Here are some pics i made up a long long time ago, about how i feel  
it should be done.

Essentially the combination of theme selection + configuration  
settings + block layer (+ additional theme config modules) = a  
'view' , or a 'layout' or a 'section'. I will use 'views' in this post.

Basically underneath the hood, the admin/display page is actually  
just configuring the default view. When you install the multi-view  
module, you get a new menu item, which opens to a page
like this :

http://drupal.org/files/issues/Picture%202.jpg

Each one of these views is exactly the same as the default view, with  
exactly the same options. Except each of these views has a 'weight' ,  
and a set of rules that need to match for
it to be selected. Any module can create rules. Some basic ones would  
be based on date, based on role , based on OG .. whatever.
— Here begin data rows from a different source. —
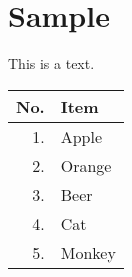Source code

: \documentclass[12pt,a4paper]{article}
\begin{document}
\section{Sample}

This is a text.

\begin{tabular}{r|l}

\textbf{No.} & \textbf{Item} \\
\hline

1. & Apple \\
2. & Orange \\
3. & Beer \\
4. & Cat \\
5. & Monkey \\

\end{tabular}
\end{document}
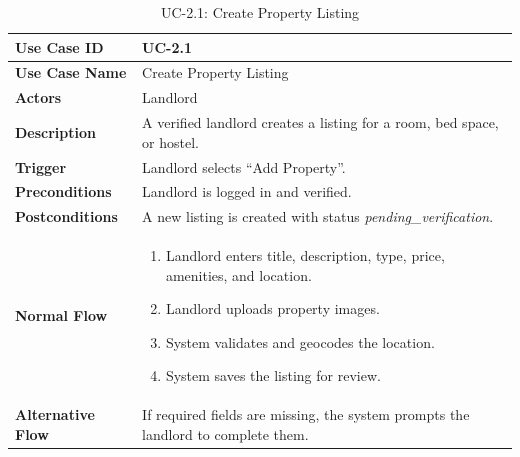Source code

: \begin{table}[h]
\centering
\caption{UC-2.1: Create Property Listing}

\begin{tabularx}{\textwidth}{
|>{\raggedright\arraybackslash}p{3.5cm}
|>{\raggedright\arraybackslash}X|}

\hline
\textbf{Use Case ID} & UC-2.1 \\ \hline
\textbf{Use Case Name} & Create Property Listing \\ \hline
\textbf{Actors} & Landlord \\ \hline
\textbf{Description} & A verified landlord creates a listing for a room, bed space, or hostel. \\ \hline
\textbf{Trigger} & Landlord selects ``Add Property''. \\ \hline
\textbf{Preconditions} & Landlord is logged in and verified. \\ \hline
\textbf{Postconditions} & A new listing is created with status \textit{pending\_verification}. \\ \hline
\textbf{Normal Flow} &
\begin{enumerate}
    \item Landlord enters title, description, type, price, amenities, and location.
    \item Landlord uploads property images.
    \item System validates and geocodes the location.
    \item System saves the listing for review.
\end{enumerate}
\\ \hline
\textbf{Alternative Flow} &
If required fields are missing, the system prompts the landlord to complete them.
\\ \hline

\end{tabularx}

\end{table}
The view's rules get configured via an interface (http://drupal.org/ 
files/issues/Picture%203.jpg) that's almost exactly like your web  
browser.

Ideally, I would like to see this kind of interface completely  
supplant the n*count($themes) + m*count(blocks) + o*count(throttle  
settings) + p * count(possible sections module  
config) ... ... ... ... ...
which all have weird interdependent ways of changing exactly what you  
are going to see on your site.

Additionally, we can ship with a special 'admin' view, pre- 
configured, that can't be modified, unless you have the multi-view  
module enabled, in which case you can adjust it at leisure.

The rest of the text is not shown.